> [Your goal]:
Copy every line of the following data that includes the string "between".

> [Extracted data entries]:
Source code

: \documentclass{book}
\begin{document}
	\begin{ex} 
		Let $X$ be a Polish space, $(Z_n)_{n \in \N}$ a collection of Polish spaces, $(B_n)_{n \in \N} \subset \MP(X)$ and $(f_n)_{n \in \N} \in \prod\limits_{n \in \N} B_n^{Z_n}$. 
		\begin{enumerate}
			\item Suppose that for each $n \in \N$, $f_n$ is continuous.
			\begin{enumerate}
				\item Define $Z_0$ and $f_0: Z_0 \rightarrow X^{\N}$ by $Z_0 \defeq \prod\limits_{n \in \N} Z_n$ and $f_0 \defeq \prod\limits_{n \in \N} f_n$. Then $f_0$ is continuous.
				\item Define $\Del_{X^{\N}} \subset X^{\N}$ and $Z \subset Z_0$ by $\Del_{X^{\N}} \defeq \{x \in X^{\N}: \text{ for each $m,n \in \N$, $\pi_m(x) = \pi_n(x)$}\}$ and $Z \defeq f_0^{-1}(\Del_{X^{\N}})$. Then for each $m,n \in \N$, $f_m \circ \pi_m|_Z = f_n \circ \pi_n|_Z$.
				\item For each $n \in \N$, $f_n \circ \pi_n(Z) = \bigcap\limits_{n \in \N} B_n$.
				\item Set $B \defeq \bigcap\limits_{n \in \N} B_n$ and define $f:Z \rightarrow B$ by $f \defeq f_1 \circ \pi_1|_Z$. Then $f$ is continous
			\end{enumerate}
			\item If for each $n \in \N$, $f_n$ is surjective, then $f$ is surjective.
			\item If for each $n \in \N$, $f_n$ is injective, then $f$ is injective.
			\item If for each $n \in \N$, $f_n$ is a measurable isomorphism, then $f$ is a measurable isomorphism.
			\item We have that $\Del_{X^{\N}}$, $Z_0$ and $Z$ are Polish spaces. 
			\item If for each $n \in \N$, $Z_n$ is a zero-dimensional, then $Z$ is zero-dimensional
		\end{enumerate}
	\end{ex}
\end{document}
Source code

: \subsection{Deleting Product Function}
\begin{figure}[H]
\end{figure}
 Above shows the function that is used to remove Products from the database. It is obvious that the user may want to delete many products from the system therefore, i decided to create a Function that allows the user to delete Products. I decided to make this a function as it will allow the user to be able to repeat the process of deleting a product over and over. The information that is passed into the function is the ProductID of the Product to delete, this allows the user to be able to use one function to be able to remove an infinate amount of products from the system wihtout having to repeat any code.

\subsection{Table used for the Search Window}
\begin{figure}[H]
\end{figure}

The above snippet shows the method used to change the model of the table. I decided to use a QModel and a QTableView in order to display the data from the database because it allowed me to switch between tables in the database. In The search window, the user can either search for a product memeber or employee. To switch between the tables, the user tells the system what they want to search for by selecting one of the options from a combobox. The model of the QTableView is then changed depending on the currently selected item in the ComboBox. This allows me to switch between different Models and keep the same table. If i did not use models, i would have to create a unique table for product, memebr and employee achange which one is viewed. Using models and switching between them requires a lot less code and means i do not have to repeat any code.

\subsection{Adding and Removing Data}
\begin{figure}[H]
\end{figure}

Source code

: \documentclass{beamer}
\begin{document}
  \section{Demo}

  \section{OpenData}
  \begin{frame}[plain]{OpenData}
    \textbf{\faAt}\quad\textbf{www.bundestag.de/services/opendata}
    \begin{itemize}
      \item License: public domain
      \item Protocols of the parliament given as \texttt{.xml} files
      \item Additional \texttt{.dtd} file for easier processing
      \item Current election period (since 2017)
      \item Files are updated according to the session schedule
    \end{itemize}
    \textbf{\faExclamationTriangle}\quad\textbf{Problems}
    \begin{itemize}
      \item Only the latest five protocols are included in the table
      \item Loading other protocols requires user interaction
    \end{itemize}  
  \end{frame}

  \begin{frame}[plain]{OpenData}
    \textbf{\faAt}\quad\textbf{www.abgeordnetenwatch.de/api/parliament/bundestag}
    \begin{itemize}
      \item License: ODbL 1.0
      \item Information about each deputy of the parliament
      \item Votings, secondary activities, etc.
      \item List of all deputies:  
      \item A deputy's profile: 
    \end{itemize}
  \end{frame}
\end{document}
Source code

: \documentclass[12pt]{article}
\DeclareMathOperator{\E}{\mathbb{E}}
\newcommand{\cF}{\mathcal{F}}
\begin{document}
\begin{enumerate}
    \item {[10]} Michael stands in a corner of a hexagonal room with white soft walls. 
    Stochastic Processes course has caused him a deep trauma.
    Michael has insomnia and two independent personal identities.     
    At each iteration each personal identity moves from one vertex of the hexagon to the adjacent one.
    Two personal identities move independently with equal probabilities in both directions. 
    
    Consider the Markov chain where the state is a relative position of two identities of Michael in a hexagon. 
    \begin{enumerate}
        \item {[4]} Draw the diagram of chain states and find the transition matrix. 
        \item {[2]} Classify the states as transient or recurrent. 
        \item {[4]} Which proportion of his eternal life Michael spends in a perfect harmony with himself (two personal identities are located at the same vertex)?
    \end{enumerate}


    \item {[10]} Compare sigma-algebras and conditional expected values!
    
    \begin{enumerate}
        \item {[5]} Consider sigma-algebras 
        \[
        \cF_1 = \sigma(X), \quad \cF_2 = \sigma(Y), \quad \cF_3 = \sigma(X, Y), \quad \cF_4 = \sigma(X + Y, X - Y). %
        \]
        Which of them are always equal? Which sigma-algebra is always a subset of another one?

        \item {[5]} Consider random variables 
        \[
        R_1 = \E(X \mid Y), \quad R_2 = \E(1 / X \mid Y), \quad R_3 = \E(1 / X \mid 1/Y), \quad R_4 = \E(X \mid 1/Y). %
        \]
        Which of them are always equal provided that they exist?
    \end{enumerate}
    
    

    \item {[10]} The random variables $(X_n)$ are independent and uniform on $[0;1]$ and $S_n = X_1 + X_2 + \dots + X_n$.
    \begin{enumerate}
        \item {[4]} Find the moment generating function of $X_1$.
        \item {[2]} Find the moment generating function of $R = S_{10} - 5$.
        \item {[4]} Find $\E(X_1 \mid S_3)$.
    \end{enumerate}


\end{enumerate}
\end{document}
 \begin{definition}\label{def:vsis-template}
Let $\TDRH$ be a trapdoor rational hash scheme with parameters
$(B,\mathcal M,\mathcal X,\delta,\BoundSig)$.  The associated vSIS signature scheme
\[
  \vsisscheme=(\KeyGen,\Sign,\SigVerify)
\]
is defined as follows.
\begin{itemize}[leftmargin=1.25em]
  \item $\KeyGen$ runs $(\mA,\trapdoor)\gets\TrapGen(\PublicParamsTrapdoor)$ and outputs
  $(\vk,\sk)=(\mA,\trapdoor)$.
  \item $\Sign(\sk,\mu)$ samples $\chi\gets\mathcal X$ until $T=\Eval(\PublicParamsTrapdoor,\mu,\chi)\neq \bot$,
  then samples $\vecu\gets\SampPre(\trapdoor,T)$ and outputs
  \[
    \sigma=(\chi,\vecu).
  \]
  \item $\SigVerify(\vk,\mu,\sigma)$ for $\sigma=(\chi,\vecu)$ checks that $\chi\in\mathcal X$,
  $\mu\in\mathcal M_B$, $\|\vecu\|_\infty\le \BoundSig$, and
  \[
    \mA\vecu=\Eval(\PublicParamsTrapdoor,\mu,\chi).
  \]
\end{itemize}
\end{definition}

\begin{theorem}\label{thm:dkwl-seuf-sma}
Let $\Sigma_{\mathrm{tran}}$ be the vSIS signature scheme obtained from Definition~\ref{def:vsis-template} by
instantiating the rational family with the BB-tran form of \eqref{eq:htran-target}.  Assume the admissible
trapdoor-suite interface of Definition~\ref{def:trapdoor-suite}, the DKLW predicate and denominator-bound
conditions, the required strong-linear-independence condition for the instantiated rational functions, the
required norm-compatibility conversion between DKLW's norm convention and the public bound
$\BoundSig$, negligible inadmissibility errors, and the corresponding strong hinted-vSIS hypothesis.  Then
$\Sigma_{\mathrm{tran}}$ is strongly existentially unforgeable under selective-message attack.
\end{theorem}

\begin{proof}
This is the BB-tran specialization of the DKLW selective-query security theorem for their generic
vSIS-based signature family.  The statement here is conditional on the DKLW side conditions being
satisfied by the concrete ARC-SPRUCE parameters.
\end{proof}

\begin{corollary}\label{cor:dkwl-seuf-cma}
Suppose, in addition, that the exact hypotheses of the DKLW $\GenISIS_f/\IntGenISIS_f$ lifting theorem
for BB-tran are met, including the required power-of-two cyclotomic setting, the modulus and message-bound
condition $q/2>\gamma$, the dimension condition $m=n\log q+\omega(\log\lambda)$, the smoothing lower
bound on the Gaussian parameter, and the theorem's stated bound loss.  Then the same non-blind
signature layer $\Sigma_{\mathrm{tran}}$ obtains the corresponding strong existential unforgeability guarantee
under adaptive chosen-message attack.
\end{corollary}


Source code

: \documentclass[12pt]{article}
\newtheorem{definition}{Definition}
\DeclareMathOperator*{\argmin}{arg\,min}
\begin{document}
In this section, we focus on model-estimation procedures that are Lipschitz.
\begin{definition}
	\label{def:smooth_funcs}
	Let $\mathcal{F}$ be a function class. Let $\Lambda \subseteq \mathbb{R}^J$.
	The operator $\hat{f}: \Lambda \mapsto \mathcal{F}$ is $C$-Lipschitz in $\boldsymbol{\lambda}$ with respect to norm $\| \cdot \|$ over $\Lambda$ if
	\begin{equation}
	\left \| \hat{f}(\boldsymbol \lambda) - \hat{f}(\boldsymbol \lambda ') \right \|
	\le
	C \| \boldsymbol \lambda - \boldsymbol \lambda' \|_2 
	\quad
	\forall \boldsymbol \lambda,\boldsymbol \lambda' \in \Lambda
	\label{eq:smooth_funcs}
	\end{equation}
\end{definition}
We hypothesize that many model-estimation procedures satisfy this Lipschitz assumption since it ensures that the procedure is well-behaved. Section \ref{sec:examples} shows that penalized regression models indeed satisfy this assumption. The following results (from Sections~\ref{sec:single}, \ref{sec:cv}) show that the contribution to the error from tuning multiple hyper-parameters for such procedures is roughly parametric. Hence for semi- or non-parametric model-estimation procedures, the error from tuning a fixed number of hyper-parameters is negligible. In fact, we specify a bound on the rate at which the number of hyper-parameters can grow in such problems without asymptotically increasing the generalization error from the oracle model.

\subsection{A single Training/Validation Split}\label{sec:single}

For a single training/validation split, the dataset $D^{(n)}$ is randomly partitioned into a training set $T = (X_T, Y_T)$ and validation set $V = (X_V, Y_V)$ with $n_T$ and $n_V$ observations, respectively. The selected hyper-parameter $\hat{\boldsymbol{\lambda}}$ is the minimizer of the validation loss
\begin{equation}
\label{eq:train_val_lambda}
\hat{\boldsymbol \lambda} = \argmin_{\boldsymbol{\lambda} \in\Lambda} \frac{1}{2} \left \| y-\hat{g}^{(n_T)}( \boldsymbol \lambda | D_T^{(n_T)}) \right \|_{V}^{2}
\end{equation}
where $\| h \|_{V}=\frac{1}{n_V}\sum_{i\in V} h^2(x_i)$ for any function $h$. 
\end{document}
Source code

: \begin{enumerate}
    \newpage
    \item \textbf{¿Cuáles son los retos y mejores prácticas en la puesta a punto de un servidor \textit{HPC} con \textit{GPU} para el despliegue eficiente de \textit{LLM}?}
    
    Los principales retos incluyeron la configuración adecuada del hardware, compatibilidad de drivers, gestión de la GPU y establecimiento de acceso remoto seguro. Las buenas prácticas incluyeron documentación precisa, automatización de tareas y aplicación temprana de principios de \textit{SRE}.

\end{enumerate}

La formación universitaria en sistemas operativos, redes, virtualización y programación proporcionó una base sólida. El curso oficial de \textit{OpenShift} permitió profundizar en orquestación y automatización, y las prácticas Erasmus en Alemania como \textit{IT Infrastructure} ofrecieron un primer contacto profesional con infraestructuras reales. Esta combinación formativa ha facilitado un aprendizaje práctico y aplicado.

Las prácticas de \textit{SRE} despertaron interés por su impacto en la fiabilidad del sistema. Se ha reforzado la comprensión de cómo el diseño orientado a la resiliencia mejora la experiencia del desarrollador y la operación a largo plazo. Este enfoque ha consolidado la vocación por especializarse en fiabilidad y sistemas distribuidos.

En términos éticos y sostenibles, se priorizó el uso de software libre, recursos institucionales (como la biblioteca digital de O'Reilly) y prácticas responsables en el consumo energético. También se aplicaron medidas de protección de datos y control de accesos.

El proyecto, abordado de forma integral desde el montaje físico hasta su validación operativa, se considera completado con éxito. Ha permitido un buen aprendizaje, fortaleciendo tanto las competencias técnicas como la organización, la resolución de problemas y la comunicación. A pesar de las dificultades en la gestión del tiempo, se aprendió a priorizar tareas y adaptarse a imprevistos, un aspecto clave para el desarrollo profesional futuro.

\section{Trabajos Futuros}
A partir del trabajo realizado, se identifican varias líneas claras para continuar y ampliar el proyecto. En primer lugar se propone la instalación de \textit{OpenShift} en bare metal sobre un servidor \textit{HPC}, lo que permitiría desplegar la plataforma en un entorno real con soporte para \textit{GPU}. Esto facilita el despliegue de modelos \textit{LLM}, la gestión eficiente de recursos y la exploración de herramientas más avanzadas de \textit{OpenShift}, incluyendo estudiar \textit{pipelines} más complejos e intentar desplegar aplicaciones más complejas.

> [Reply]:
The above snippet shows the method used to change the model of the table. I decided to use a QModel and a QTableView in order to display the data from the database because it allowed me to switch between tables in the database. In The search window, the user can either search for a product memeber or employee. To switch between the tables, the user tells the system what they want to search for by selecting one of the options from a combobox. The model of the QTableView is then changed depending on the currently selected item in the ComboBox. This allows me to switch between different Models and keep the same table. If i did not use models, i would have to create a unique table for product, memebr and employee achange which one is viewed. Using models and switching between them requires a lot less code and means i do not have to repeat any code.
required norm-compatibility conversion between DKLW's norm convention and the public bound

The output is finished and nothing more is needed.